Your brain on architecture

I was lucky to catch a talk by Casey Lindberg, a psychologist and architect who has recently joined HKS Singapore as Behaviour Design Expert. Casey gave an overview of his research on office environments for the Wellbuilt for Wellbeing project, which was carried out for the US General Services Administration—the government’s mega-landlord arm. This study used wearables and IEQ sensors to look for correlations between noise, air quality, light and spatial factors with biodata and interview responses.

For those of us who live in offices, Casey’s results are fascinating. As one might expect, the data suggests that open offices work better for many people—resulting in more physical activity during the day and better sleep at night. Cube farms perform quite badly for a number of metrics, particularly in terms of privacy (it seems like the odd compromise of being heard but not seen is quite stressful for many of us). Interestingly, assumptions that corner offices lead to greater productivity turn out to be iffy; in reality, many respondents in open offices found themselves equally productive despite more to look at and to hear in their surroundings.

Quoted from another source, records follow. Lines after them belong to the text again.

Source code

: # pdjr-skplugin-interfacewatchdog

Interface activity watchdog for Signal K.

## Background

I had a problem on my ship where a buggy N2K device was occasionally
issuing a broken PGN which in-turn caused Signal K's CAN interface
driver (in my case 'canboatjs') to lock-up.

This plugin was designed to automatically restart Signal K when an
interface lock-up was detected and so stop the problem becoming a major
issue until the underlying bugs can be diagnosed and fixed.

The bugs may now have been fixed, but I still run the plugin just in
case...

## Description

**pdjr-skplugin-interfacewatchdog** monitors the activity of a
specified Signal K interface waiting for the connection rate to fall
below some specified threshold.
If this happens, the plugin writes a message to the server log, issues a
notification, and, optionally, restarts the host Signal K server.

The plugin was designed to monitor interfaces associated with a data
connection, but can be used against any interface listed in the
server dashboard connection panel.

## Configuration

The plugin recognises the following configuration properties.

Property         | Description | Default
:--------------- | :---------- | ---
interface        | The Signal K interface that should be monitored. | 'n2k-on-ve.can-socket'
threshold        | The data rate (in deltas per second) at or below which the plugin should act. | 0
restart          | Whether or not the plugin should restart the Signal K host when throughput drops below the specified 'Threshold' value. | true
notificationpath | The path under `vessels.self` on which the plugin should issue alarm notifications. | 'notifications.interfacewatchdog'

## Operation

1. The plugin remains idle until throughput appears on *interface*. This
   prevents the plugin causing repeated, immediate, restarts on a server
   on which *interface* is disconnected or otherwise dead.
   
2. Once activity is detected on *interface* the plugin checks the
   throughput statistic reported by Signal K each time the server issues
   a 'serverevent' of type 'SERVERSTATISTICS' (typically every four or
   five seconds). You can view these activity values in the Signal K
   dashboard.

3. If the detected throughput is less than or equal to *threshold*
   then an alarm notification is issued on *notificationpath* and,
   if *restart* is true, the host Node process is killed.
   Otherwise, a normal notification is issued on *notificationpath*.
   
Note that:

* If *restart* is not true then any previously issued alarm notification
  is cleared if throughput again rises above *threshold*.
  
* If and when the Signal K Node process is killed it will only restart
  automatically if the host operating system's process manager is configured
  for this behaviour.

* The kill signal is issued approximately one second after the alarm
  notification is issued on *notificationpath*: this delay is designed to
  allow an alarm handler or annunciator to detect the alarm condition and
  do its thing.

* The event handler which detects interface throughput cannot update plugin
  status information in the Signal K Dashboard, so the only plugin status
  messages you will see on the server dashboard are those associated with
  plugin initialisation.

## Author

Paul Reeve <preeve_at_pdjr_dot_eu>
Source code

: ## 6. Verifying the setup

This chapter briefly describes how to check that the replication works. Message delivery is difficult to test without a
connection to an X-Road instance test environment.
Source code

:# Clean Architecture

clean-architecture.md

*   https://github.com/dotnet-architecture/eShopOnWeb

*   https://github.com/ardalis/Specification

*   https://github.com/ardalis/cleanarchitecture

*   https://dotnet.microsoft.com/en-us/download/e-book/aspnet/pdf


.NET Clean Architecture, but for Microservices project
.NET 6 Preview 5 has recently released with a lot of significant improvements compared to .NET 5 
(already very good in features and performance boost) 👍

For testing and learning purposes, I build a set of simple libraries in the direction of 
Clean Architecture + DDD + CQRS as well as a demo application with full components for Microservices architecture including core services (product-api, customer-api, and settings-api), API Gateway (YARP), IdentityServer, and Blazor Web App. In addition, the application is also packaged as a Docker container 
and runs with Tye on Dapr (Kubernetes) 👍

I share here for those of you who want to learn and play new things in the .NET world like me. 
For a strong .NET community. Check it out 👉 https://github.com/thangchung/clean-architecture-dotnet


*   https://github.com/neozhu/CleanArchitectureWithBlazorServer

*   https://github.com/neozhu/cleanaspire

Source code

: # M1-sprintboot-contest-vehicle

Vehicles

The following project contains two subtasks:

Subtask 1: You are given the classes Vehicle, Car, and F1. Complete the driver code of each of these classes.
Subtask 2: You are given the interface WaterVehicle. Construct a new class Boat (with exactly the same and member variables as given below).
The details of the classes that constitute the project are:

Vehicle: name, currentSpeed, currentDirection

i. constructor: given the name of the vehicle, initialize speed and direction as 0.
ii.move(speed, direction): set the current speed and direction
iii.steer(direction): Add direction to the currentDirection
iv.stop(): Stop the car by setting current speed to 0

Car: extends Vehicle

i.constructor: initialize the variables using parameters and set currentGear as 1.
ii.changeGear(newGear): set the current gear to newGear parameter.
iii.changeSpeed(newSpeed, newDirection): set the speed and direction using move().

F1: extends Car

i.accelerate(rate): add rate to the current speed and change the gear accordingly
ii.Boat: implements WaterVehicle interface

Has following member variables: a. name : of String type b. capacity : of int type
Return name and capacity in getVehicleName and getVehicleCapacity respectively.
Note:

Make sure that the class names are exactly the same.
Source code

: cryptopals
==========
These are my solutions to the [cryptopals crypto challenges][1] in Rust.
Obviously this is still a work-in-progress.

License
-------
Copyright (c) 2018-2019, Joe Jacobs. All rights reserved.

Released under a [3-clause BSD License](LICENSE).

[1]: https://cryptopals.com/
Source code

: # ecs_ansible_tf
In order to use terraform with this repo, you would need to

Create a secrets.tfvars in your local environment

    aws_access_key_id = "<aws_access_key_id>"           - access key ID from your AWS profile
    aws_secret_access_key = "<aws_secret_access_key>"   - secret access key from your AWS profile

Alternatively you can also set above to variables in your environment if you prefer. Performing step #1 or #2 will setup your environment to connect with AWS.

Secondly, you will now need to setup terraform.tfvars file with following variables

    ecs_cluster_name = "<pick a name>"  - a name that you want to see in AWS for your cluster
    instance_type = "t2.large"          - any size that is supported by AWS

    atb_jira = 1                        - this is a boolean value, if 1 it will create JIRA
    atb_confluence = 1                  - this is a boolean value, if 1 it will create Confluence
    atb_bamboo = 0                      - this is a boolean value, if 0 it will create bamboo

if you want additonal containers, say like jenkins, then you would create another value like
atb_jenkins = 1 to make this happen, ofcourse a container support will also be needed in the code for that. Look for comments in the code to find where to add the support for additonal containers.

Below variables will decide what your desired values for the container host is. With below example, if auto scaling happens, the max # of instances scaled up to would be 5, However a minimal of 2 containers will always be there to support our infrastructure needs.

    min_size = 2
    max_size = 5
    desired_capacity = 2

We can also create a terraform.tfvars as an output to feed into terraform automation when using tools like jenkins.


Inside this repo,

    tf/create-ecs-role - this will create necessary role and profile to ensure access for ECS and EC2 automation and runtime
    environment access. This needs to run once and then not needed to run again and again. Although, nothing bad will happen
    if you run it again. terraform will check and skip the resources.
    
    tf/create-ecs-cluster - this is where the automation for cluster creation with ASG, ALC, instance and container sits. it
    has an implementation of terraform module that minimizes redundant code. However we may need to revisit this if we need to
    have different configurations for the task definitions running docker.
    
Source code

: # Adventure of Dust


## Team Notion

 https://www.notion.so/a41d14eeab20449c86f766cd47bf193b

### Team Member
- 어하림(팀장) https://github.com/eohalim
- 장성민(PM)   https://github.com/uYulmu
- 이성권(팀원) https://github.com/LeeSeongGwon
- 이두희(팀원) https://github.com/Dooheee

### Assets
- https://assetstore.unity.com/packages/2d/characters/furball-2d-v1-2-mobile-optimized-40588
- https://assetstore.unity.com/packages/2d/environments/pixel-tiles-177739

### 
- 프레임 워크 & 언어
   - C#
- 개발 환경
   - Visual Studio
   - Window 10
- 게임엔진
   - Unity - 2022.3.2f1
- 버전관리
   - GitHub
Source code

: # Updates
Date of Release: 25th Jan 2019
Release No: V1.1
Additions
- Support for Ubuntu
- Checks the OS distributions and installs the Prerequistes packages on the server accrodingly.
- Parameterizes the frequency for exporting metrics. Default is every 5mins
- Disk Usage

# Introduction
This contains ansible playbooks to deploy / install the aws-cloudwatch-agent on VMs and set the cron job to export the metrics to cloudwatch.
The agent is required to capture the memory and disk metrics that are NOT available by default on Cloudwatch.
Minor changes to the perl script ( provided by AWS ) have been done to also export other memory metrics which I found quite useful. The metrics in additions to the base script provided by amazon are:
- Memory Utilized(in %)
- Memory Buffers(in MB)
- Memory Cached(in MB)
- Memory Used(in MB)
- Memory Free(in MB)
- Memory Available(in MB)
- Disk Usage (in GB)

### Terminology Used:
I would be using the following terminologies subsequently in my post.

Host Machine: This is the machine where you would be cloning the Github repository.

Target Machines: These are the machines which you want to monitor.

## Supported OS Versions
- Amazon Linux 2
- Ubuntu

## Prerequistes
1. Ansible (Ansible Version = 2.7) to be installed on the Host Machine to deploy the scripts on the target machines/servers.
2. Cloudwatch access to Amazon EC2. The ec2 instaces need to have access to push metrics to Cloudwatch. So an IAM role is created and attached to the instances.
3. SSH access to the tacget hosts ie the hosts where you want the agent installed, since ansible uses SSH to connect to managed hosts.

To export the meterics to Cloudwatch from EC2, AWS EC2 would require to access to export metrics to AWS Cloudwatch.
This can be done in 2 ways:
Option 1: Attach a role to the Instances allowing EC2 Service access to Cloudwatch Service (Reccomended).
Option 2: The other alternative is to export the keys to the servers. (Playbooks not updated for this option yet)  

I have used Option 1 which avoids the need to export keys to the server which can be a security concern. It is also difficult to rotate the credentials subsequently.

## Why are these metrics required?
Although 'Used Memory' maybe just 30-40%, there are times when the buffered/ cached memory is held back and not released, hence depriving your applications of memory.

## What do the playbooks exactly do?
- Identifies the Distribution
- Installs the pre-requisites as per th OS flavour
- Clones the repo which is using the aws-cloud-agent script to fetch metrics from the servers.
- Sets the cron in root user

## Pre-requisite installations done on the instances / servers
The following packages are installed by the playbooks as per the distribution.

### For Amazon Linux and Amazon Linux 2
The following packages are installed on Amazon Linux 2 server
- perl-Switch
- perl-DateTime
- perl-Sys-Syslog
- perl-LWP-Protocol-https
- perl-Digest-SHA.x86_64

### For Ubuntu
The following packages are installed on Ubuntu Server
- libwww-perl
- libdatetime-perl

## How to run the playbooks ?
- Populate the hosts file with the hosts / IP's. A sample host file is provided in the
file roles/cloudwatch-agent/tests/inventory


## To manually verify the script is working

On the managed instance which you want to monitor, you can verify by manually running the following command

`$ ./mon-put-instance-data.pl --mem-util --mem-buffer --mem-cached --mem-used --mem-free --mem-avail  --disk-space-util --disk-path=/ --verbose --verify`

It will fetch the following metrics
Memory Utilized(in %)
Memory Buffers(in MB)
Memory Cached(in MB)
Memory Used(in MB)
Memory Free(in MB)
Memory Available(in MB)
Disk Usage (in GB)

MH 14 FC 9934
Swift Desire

Among all of Casey’s discoveries, I found two particularly helpful. The first was a graph showing the relationship between noise level and productivity: a broad hill-shape with its peak at a mid-decibel range. This means that humans seem to thrive in environments that are neither too loud nor too quiet—thus disproving every librarian in human history. The other is a beautiful correlation showing that human cognitive functioning drops with the increase of CO2 in a given volume of air. This would imply that a crowded conference room is a very bad place to make important decisions, and even more so as meetings run longer. Thus science vindicates my belief in the stupidity of decisions made around surfboard tables, and of groupthink in particular. Go science!